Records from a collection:
..........

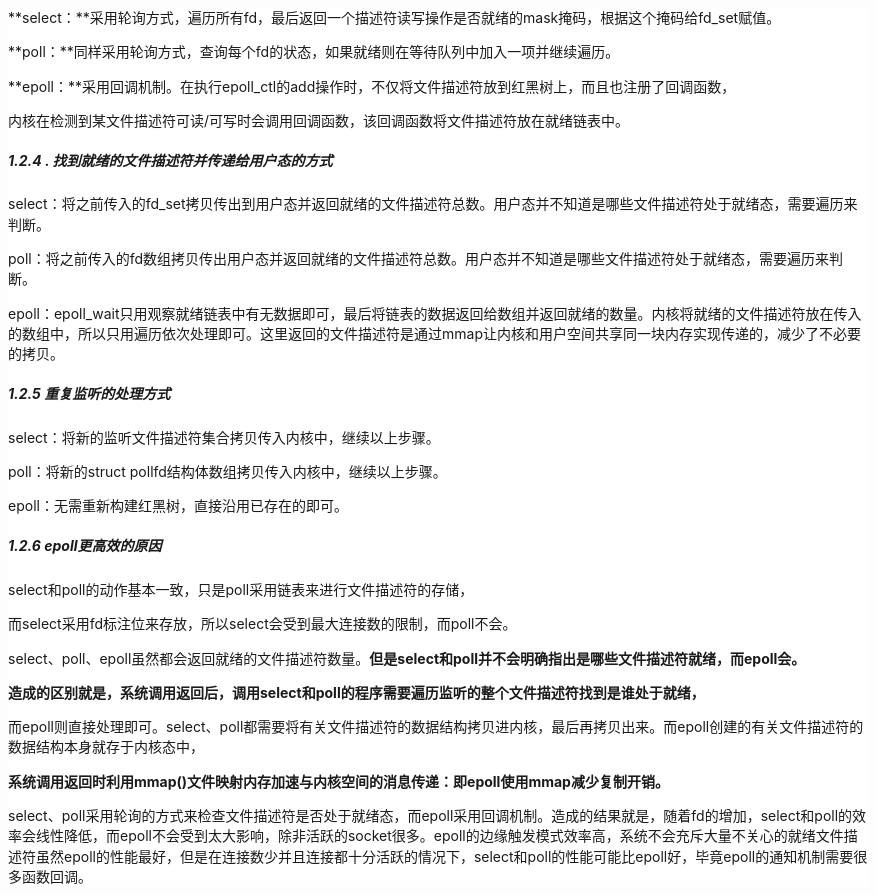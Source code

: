**select：**采用轮询方式，遍历所有fd，最后返回一个描述符读写操作是否就绪的mask掩码，根据这个掩码给fd_set赋值。


**poll：**同样采用轮询方式，查询每个fd的状态，如果就绪则在等待队列中加入一项并继续遍历。


**epoll：**采用回调机制。在执行epoll_ctl的add操作时，不仅将文件描述符放到红黑树上，而且也注册了回调函数，

内核在检测到某文件描述符可读/可写时会调用回调函数，该回调函数将文件描述符放在就绪链表中。



##### **1.2.4 . 找到就绪的文件描述符并传递给用户态的方式**

select：将之前传入的fd_set拷贝传出到用户态并返回就绪的文件描述符总数。用户态并不知道是哪些文件描述符处于就绪态，需要遍历来判断。



poll：将之前传入的fd数组拷贝传出用户态并返回就绪的文件描述符总数。用户态并不知道是哪些文件描述符处于就绪态，需要遍历来判断。



epoll：epoll_wait只用观察就绪链表中有无数据即可，最后将链表的数据返回给数组并返回就绪的数量。内核将就绪的文件描述符放在传入的数组中，所以只用遍历依次处理即可。这里返回的文件描述符是通过mmap让内核和用户空间共享同一块内存实现传递的，减少了不必要的拷贝。



##### **1.2.5 重复监听的处理方式**

select：将新的监听文件描述符集合拷贝传入内核中，继续以上步骤。


poll：将新的struct pollfd结构体数组拷贝传入内核中，继续以上步骤。


epoll：无需重新构建红黑树，直接沿用已存在的即可。



##### 1.2.6 **epoll更高效的原因**

select和poll的动作基本一致，只是poll采用链表来进行文件描述符的存储，

而select采用fd标注位来存放，所以select会受到最大连接数的限制，而poll不会。



select、poll、epoll虽然都会返回就绪的文件描述符数量。**但是select和poll并不会明确指出是哪些文件描述符就绪，而epoll会。**



**造成的区别就是，系统调用返回后，调用select和poll的程序需要遍历监听的整个文件描述符找到是谁处于就绪，**



而epoll则直接处理即可。select、poll都需要将有关文件描述符的数据结构拷贝进内核，最后再拷贝出来。而epoll创建的有关文件描述符的数据结构本身就存于内核态中，



**系统调用返回时利用mmap()文件映射内存加速与内核空间的消息传递：即epoll使用mmap减少复制开销。**



select、poll采用轮询的方式来检查文件描述符是否处于就绪态，而epoll采用回调机制。造成的结果就是，随着fd的增加，select和poll的效率会线性降低，而epoll不会受到太大影响，除非活跃的socket很多。epoll的边缘触发模式效率高，系统不会充斥大量不关心的就绪文件描述符虽然epoll的性能最好，但是在连接数少并且连接都十分活跃的情况下，select和poll的性能可能比epoll好，毕竟epoll的通知机制需要很多函数回调。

..........

Task to complete: Please provide an exact transcription of each line from the one holding "select、poll、ep" through the final line of the data above.

Answer to this problem:
select、poll、epoll虽然都会返回就绪的文件描述符数量。**但是select和poll并不会明确指出是哪些文件描述符就绪，而epoll会。**



**造成的区别就是，系统调用返回后，调用select和poll的程序需要遍历监听的整个文件描述符找到是谁处于就绪，**



而epoll则直接处理即可。select、poll都需要将有关文件描述符的数据结构拷贝进内核，最后再拷贝出来。而epoll创建的有关文件描述符的数据结构本身就存于内核态中，



**系统调用返回时利用mmap()文件映射内存加速与内核空间的消息传递：即epoll使用mmap减少复制开销。**



select、poll采用轮询的方式来检查文件描述符是否处于就绪态，而epoll采用回调机制。造成的结果就是，随着fd的增加，select和poll的效率会线性降低，而epoll不会受到太大影响，除非活跃的socket很多。epoll的边缘触发模式效率高，系统不会充斥大量不关心的就绪文件描述符虽然epoll的性能最好，但是在连接数少并且连接都十分活跃的情况下，select和poll的性能可能比epoll好，毕竟epoll的通知机制需要很多函数回调。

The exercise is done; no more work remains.